In the entries below, spot each line with the word "profile" and copy it.

** Opening INPUT block **

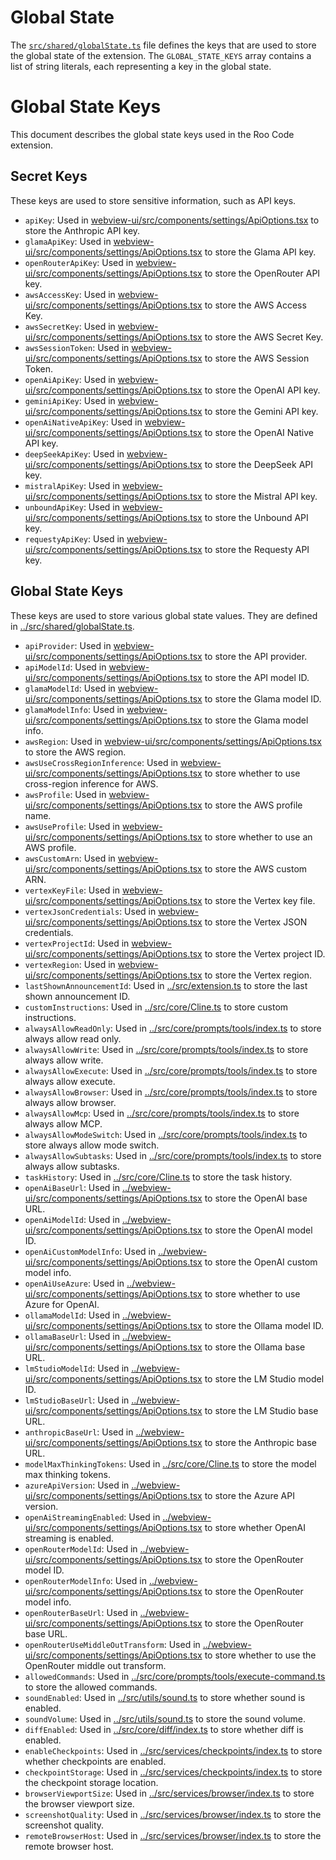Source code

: 

# Global State

The [`src/shared/globalState.ts`](../src/shared/globalState.ts) file defines the keys that are used to store the global state of the extension. The `GLOBAL_STATE_KEYS` array contains a list of string literals, each representing a key in the global state.

# Global State Keys

This document describes the global state keys used in the Roo Code extension.

## Secret Keys

These keys are used to store sensitive information, such as API keys.

-   `apiKey`: Used in [webview-ui/src/components/settings/ApiOptions.tsx](../webview-ui/src/components/settings/ApiOptions.tsx) to store the Anthropic API key.
-   `glamaApiKey`: Used in [webview-ui/src/components/settings/ApiOptions.tsx](../webview-ui/src/components/settings/ApiOptions.tsx) to store the Glama API key.
-   `openRouterApiKey`: Used in [webview-ui/src/components/settings/ApiOptions.tsx](../webview-ui/src/components/settings/ApiOptions.tsx) to store the OpenRouter API key.
-   `awsAccessKey`: Used in [webview-ui/src/components/settings/ApiOptions.tsx](../webview-ui/src/components/settings/ApiOptions.tsx) to store the AWS Access Key.
-   `awsSecretKey`: Used in [webview-ui/src/components/settings/ApiOptions.tsx](../webview-ui/src/components/settings/ApiOptions.tsx) to store the AWS Secret Key.
-   `awsSessionToken`: Used in [webview-ui/src/components/settings/ApiOptions.tsx](../webview-ui/src/components/settings/ApiOptions.tsx) to store the AWS Session Token.
-   `openAiApiKey`: Used in [webview-ui/src/components/settings/ApiOptions.tsx](../webview-ui/src/components/settings/ApiOptions.tsx) to store the OpenAI API key.
-   `geminiApiKey`: Used in [webview-ui/src/components/settings/ApiOptions.tsx](../webview-ui/src/components/settings/ApiOptions.tsx) to store the Gemini API key.
-   `openAiNativeApiKey`: Used in [webview-ui/src/components/settings/ApiOptions.tsx](../webview-ui/src/components/settings/ApiOptions.tsx) to store the OpenAI Native API key.
-   `deepSeekApiKey`: Used in [webview-ui/src/components/settings/ApiOptions.tsx](../webview-ui/src/components/settings/ApiOptions.tsx) to store the DeepSeek API key.
-   `mistralApiKey`: Used in [webview-ui/src/components/settings/ApiOptions.tsx](../webview-ui/src/components/settings/ApiOptions.tsx) to store the Mistral API key.
-   `unboundApiKey`: Used in [webview-ui/src/components/settings/ApiOptions.tsx](../webview-ui/src/components/settings/ApiOptions.tsx) to store the Unbound API key.
-   `requestyApiKey`: Used in [webview-ui/src/components/settings/ApiOptions.tsx](../webview-ui/src/components/settings/ApiOptions.tsx) to store the Requesty API key.

## Global State Keys

These keys are used to store various global state values. They are defined in [../src/shared/globalState.ts](../src/shared/globalState.ts).

-   `apiProvider`: Used in [webview-ui/src/components/settings/ApiOptions.tsx](../webview-ui/src/components/settings/ApiOptions.tsx) to store the API provider.
-   `apiModelId`: Used in [webview-ui/src/components/settings/ApiOptions.tsx](../webview-ui/src/components/settings/ApiOptions.tsx) to store the API model ID.
-   `glamaModelId`: Used in [webview-ui/src/components/settings/ApiOptions.tsx](../webview-ui/src/components/settings/ApiOptions.tsx) to store the Glama model ID.
-   `glamaModelInfo`: Used in [webview-ui/src/components/settings/ApiOptions.tsx](../webview-ui/src/components/settings/ApiOptions.tsx) to store the Glama model info.
-   `awsRegion`: Used in [webview-ui/src/components/settings/ApiOptions.tsx](../webview-ui/src/components/settings/ApiOptions.tsx) to store the AWS region.
-   `awsUseCrossRegionInference`: Used in [webview-ui/src/components/settings/ApiOptions.tsx](../webview-ui/src/components/settings/ApiOptions.tsx) to store whether to use cross-region inference for AWS.
-   `awsProfile`: Used in [webview-ui/src/components/settings/ApiOptions.tsx](../webview-ui/src/components/settings/ApiOptions.tsx) to store the AWS profile name.
-   `awsUseProfile`: Used in [webview-ui/src/components/settings/ApiOptions.tsx](../webview-ui/src/components/settings/ApiOptions.tsx) to store whether to use an AWS profile.
-   `awsCustomArn`: Used in [webview-ui/src/components/settings/ApiOptions.tsx](../webview-ui/src/components/settings/ApiOptions.tsx) to store the AWS custom ARN.
-   `vertexKeyFile`: Used in [webview-ui/src/components/settings/ApiOptions.tsx](../webview-ui/src/components/settings/ApiOptions.tsx) to store the Vertex key file.
-   `vertexJsonCredentials`: Used in [webview-ui/src/components/settings/ApiOptions.tsx](../webview-ui/src/components/settings/ApiOptions.tsx) to store the Vertex JSON credentials.
-   `vertexProjectId`: Used in [webview-ui/src/components/settings/ApiOptions.tsx](../webview-ui/src/components/settings/ApiOptions.tsx) to store the Vertex project ID.
-   `vertexRegion`: Used in [webview-ui/src/components/settings/ApiOptions.tsx](../webview-ui/src/components/settings/ApiOptions.tsx) to store the Vertex region.
-   `lastShownAnnouncementId`: Used in [../src/extension.ts](../src/extension.ts) to store the last shown announcement ID.
-   `customInstructions`: Used in [../src/core/Cline.ts](../src/core/Cline.ts) to store custom instructions.
-   `alwaysAllowReadOnly`: Used in [../src/core/prompts/tools/index.ts](../src/core/prompts/tools/index.ts) to store always allow read only.
-   `alwaysAllowWrite`: Used in [../src/core/prompts/tools/index.ts](../src/core/prompts/tools/index.ts) to store always allow write.
-   `alwaysAllowExecute`: Used in [../src/core/prompts/tools/index.ts](../src/core/prompts/tools/index.ts) to store always allow execute.
-   `alwaysAllowBrowser`: Used in [../src/core/prompts/tools/index.ts](../src/core/prompts/tools/index.ts) to store always allow browser.
-   `alwaysAllowMcp`: Used in [../src/core/prompts/tools/index.ts](../src/core/prompts/tools/index.ts) to store always allow MCP.
-   `alwaysAllowModeSwitch`: Used in [../src/core/prompts/tools/index.ts](../src/core/prompts/tools/index.ts) to store always allow mode switch.
-   `alwaysAllowSubtasks`: Used in [../src/core/prompts/tools/index.ts](../src/core/prompts/tools/index.ts) to store always allow subtasks.
-   `taskHistory`: Used in [../src/core/Cline.ts](../src/core/Cline.ts) to store the task history.
-   `openAiBaseUrl`: Used in [../webview-ui/src/components/settings/ApiOptions.tsx](../webview-ui/src/components/settings/ApiOptions.tsx) to store the OpenAI base URL.
-   `openAiModelId`: Used in [../webview-ui/src/components/settings/ApiOptions.tsx](../webview-ui/src/components/settings/ApiOptions.tsx) to store the OpenAI model ID.
-   `openAiCustomModelInfo`: Used in [../webview-ui/src/components/settings/ApiOptions.tsx](../webview-ui/src/components/settings/ApiOptions.tsx) to store the OpenAI custom model info.
-   `openAiUseAzure`: Used in [../webview-ui/src/components/settings/ApiOptions.tsx](../webview-ui/src/components/settings/ApiOptions.tsx) to store whether to use Azure for OpenAI.
-   `ollamaModelId`: Used in [../webview-ui/src/components/settings/ApiOptions.tsx](../webview-ui/src/components/settings/ApiOptions.tsx) to store the Ollama model ID.
-   `ollamaBaseUrl`: Used in [../webview-ui/src/components/settings/ApiOptions.tsx](../webview-ui/src/components/settings/ApiOptions.tsx) to store the Ollama base URL.
-   `lmStudioModelId`: Used in [../webview-ui/src/components/settings/ApiOptions.tsx](../webview-ui/src/components/settings/ApiOptions.tsx) to store the LM Studio model ID.
-   `lmStudioBaseUrl`: Used in [../webview-ui/src/components/settings/ApiOptions.tsx](../webview-ui/src/components/settings/ApiOptions.tsx) to store the LM Studio base URL.
-   `anthropicBaseUrl`: Used in [../webview-ui/src/components/settings/ApiOptions.tsx](../webview-ui/src/components/settings/ApiOptions.tsx) to store the Anthropic base URL.
-   `modelMaxThinkingTokens`: Used in [../src/core/Cline.ts](../src/core/Cline.ts) to store the model max thinking tokens.
-   `azureApiVersion`: Used in [../webview-ui/src/components/settings/ApiOptions.tsx](../webview-ui/src/components/settings/ApiOptions.tsx) to store the Azure API version.
-   `openAiStreamingEnabled`: Used in [../webview-ui/src/components/settings/ApiOptions.tsx](../webview-ui/src/components/settings/ApiOptions.tsx) to store whether OpenAI streaming is enabled.
-   `openRouterModelId`: Used in [../webview-ui/src/components/settings/ApiOptions.tsx](../webview-ui/src/components/settings/ApiOptions.tsx) to store the OpenRouter model ID.
-   `openRouterModelInfo`: Used in [../webview-ui/src/components/settings/ApiOptions.tsx](../webview-ui/src/components/settings/ApiOptions.tsx) to store the OpenRouter model info.
-   `openRouterBaseUrl`: Used in [../webview-ui/src/components/settings/ApiOptions.tsx](../webview-ui/src/components/settings/ApiOptions.tsx) to store the OpenRouter base URL.
-   `openRouterUseMiddleOutTransform`: Used in [../webview-ui/src/components/settings/ApiOptions.tsx](../webview-ui/src/components/settings/ApiOptions.tsx) to store whether to use the OpenRouter middle out transform.
-   `allowedCommands`: Used in [../src/core/prompts/tools/execute-command.ts](../src/core/prompts/tools/execute-command.ts) to store the allowed commands.
-   `soundEnabled`: Used in [../src/utils/sound.ts](../src/utils/sound.ts) to store whether sound is enabled.
-   `soundVolume`: Used in [../src/utils/sound.ts](../src/utils/sound.ts) to store the sound volume.
-   `diffEnabled`: Used in [../src/core/diff/index.ts](../src/core/diff/index.ts) to store whether diff is enabled.
-   `enableCheckpoints`: Used in [../src/services/checkpoints/index.ts](../src/services/checkpoints/index.ts) to store whether checkpoints are enabled.
-   `checkpointStorage`: Used in [../src/services/checkpoints/index.ts](../src/services/checkpoints/index.ts) to store the checkpoint storage location.
-   `browserViewportSize`: Used in [../src/services/browser/index.ts](../src/services/browser/index.ts) to store the browser viewport size.
-   `screenshotQuality`: Used in [../src/services/browser/index.ts](../src/services/browser/index.ts) to store the screenshot quality.
-   `remoteBrowserHost`: Used in [../src/services/browser/index.ts](../src/services/browser/index.ts) to store the remote browser host.

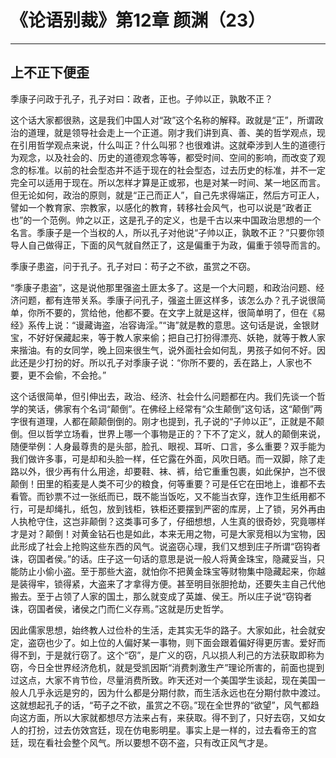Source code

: # 《论语别裁》第12章 颜渊（23）

------

## 上不正下便歪

季康子问政于孔子，孔子对曰：政者，正也。子帅以正，孰敢不正？

这个话大家都很熟，这是我们中国人对“政”这个名称的解释。政就是“正”，所谓政治的道理，就是领导社会走上一个正道。刚才我们讲到真、善、美的哲学观点，现在引用哲学观点来说，什么叫正？什么叫邪？也很难讲。这就牵涉到人生的道德行为观念，以及社会的、历史的道德观念等等，都受时间、空间的影响，而改变了观念的标准。以前的社会型态并不适于现在的社会型态，过去历史的标准，并不一定完全可以适用于现在。所以怎样才算是正或邪，也是对某一时间、某一地区而言。但无论如何，政治的原则，就是“正己而正人”，自己先求得端正，然后方可正人，譬如一个教育家、宗教家，以感化的教育，转移社会风气，也可以说是“政者正也”的一个范例。帅之以正，这是孔子的定义，也是千古以来中国政治思想的一个名言。季康子是一个当权的人，所以孔子对他说“子帅以正，孰敢不正？”只要你领导人自己做得正，下面的风气就自然正了，这是偏重于为政，偏重于领导而言的。

季康子患盗，问于孔子。孔子对曰：苟子之不欲，虽赏之不窃。

“季康子患盗”，这是说他那里强盗土匪太多了。这是一个大问题，和政治问题、经济问题，都有连带关系。季康子问孔子，强盗土匪这样多，该怎么办？孔子说很简单，你所不要的，赏给他，他都不要。在文字上就是这样，很简单明了，但在《易经》系传上说：“谩藏诲盗，冶容诲淫。”“诲”就是教的意思。这句话是说，金银财宝，不好好保藏起来，等于教人家来偷；把自己打扮得漂亮、妖艳，就等于教人家来揩油。有的女同学，晚上回来很生气，说外面社会如何乱，男孩子如何不好。因此还是少打扮的好。所以孔子对季康子说：“你所不要的，丢在路上，人家也不要，更不会偷，不会抢。”

这个话很简单，但引伸出去，政治、经济、社会什么问题都在内。我们先谈一个哲学的笑话，佛家有个名词“颠倒”。在佛经上经常有“众生颠倒”这句话，这“颠倒”两字很有道理，人都在颠颠倒倒的。刚才也提到，孔子说的“子帅以正”，正就是不颠倒。但以哲学立场看，世界上哪一个事物是正的？下不了定义，就人的颠倒来说，随便举例：人身最尊贵的是头部，脸孔、眼视、耳听、口言，多么重要？双手能为我们做许多事，可是却和头脸一样，任它露在外面，风吹日晒。而一双脚，除了走路以外，很少再有什么用途，却要鞋、袜、裤，给它重重包裹，如此保护，岂不很颠倒！田里的稻麦是人类不可少的粮食，何等重要？可是任它在田地上，谁都不去看管。而钞票不过一张纸而已，既不能当饭吃，又不能当衣穿，连作卫生纸用都不行，可是却绳扎，纸包，放到钱柜，铁柜还要摆到严密的库房，上了锁，另外再由人执枪守住，这岂非颠倒？这类事可多了，仔细想想，人生真的很奇妙，究竟哪样才是对？颠倒！对黄金钻石也是如此，本来无用之物，可是大家竞相以为宝物，因此形成了社会上抢购这些东西的风气。说盗窃心理，我们又想到庄子所谓“窃钩者诛，窃国者侯。”的话。庄子这一句话的意思是说一般人将黄金珠宝，隐藏妥当，只能防止小偷小盗。至于那些大盗，就怕你不把黄金珠宝等财物集中隐藏起来，你越是装得牢，锁得紧，大盗来了才拿得方便。甚至明目张胆抢劫，还要失主自己代他搬去。至于占领了人家的国土，那么就变成了英雄、侯王。所以庄子说“窃钩者诛，窃国者侯，诸侯之门而仁义存焉。”这就是历史哲学。

因此儒家思想，始终教人过俭朴的生活，走其实无华的路子。大家如此，社会就安定，盗窃也少了。如上位的人偏好某一事物，则下面会跟着偏好得更厉害。爱好而得不到，于是就行窃了。这个“窃”，是广义的窃，凡以损人利己的方法获取即称为窃，今日全世界经济危机，就是受凯因斯“消费刺激生产”理论所害的，前面也提到过这点，大家不肯节俭，尽量消费所致。昨天还对一个美国学生谈起，现在美国一般人几乎永远是穷的，因为什么都是分期付款，而生活永远也在分期付款中渡过。这就想起孔子的话，“苟子之不欲，虽赏之不窃。”现在全世界的“欲望”，风气都趋向这方面，所以大家就都想尽方法来占有，来获取。得不到了，只好去窃，又如女人的打扮，过去仿效宫廷，现在仿电影明星。事实上是一样的，过去看帝王的宫廷，现在看社会整个风气。所以要想不窃不盗，只有改正风气才是。

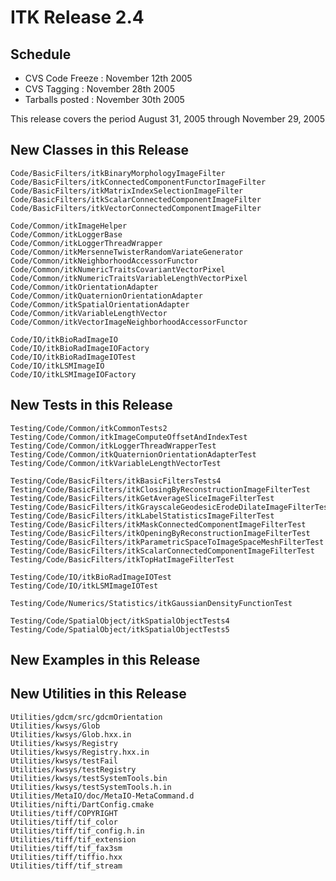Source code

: ITK Release 2.4
===============

Schedule
--------

-   CVS Code Freeze : November 12th 2005
-   CVS Tagging : November 28th 2005
-   Tarballs posted : November 30th 2005

This release covers the period August 31, 2005 through November 29, 2005

New Classes in this Release
---------------------------


    Code/BasicFilters/itkBinaryMorphologyImageFilter
    Code/BasicFilters/itkConnectedComponentFunctorImageFilter
    Code/BasicFilters/itkMatrixIndexSelectionImageFilter
    Code/BasicFilters/itkScalarConnectedComponentImageFilter
    Code/BasicFilters/itkVectorConnectedComponentImageFilter

    Code/Common/itkImageHelper
    Code/Common/itkLoggerBase
    Code/Common/itkLoggerThreadWrapper
    Code/Common/itkMersenneTwisterRandomVariateGenerator
    Code/Common/itkNeighborhoodAccessorFunctor
    Code/Common/itkNumericTraitsCovariantVectorPixel
    Code/Common/itkNumericTraitsVariableLengthVectorPixel
    Code/Common/itkOrientationAdapter
    Code/Common/itkQuaternionOrientationAdapter
    Code/Common/itkSpatialOrientationAdapter
    Code/Common/itkVariableLengthVector
    Code/Common/itkVectorImageNeighborhoodAccessorFunctor

    Code/IO/itkBioRadImageIO
    Code/IO/itkBioRadImageIOFactory
    Code/IO/itkBioRadImageIOTest
    Code/IO/itkLSMImageIO
    Code/IO/itkLSMImageIOFactory

New Tests in this Release
-------------------------

    Testing/Code/Common/itkCommonTests2
    Testing/Code/Common/itkImageComputeOffsetAndIndexTest
    Testing/Code/Common/itkLoggerThreadWrapperTest
    Testing/Code/Common/itkQuaternionOrientationAdapterTest
    Testing/Code/Common/itkVariableLengthVectorTest

    Testing/Code/BasicFilters/itkBasicFiltersTests4
    Testing/Code/BasicFilters/itkClosingByReconstructionImageFilterTest
    Testing/Code/BasicFilters/itkGetAverageSliceImageFilterTest
    Testing/Code/BasicFilters/itkGrayscaleGeodesicErodeDilateImageFilterTest
    Testing/Code/BasicFilters/itkLabelStatisticsImageFilterTest
    Testing/Code/BasicFilters/itkMaskConnectedComponentImageFilterTest
    Testing/Code/BasicFilters/itkOpeningByReconstructionImageFilterTest
    Testing/Code/BasicFilters/itkParametricSpaceToImageSpaceMeshFilterTest
    Testing/Code/BasicFilters/itkScalarConnectedComponentImageFilterTest
    Testing/Code/BasicFilters/itkTopHatImageFilterTest

    Testing/Code/IO/itkBioRadImageIOTest
    Testing/Code/IO/itkLSMImageIOTest

    Testing/Code/Numerics/Statistics/itkGaussianDensityFunctionTest

    Testing/Code/SpatialObject/itkSpatialObjectTests4
    Testing/Code/SpatialObject/itkSpatialObjectTests5

New Examples in this Release
----------------------------

New Utilities in this Release
-----------------------------

    Utilities/gdcm/src/gdcmOrientation
    Utilities/kwsys/Glob
    Utilities/kwsys/Glob.hxx.in
    Utilities/kwsys/Registry
    Utilities/kwsys/Registry.hxx.in
    Utilities/kwsys/testFail
    Utilities/kwsys/testRegistry
    Utilities/kwsys/testSystemTools.bin
    Utilities/kwsys/testSystemTools.h.in
    Utilities/MetaIO/doc/MetaIO-MetaCommand.d
    Utilities/nifti/DartConfig.cmake
    Utilities/tiff/COPYRIGHT
    Utilities/tiff/tif_color
    Utilities/tiff/tif_config.h.in
    Utilities/tiff/tif_extension
    Utilities/tiff/tif_fax3sm
    Utilities/tiff/tiffio.hxx
    Utilities/tiff/tif_stream
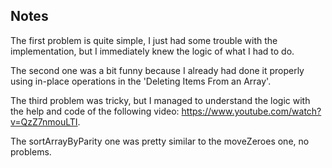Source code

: ## Notes

The first problem is quite simple, I just had some trouble with the implementation, but I immediately knew the logic of what I had to do.

The second one was a bit funny because I already had done it properly using in-place operations in the 'Deleting Items From an Array'.

The third problem was tricky, but I managed to understand the logic with the help and code of the following video: https://www.youtube.com/watch?v=QzZ7nmouLTI. 

The sortArrayByParity one was pretty similar to the moveZeroes one, no problems.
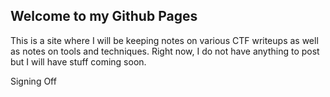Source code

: ## Welcome to my Github Pages

This is a site where I will be keeping notes on various CTF writeups as well as notes on tools and techniques.  Right now, I do not have anything to post but I will have stuff coming soon.

Signing Off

** Closing INPUT block **

ANSWER BOX:
-   `awsProfile`: Used in [webview-ui/src/components/settings/ApiOptions.tsx](../webview-ui/src/components/settings/ApiOptions.tsx) to store the AWS profile name.
-   `awsUseProfile`: Used in [webview-ui/src/components/settings/ApiOptions.tsx](../webview-ui/src/components/settings/ApiOptions.tsx) to store whether to use an AWS profile.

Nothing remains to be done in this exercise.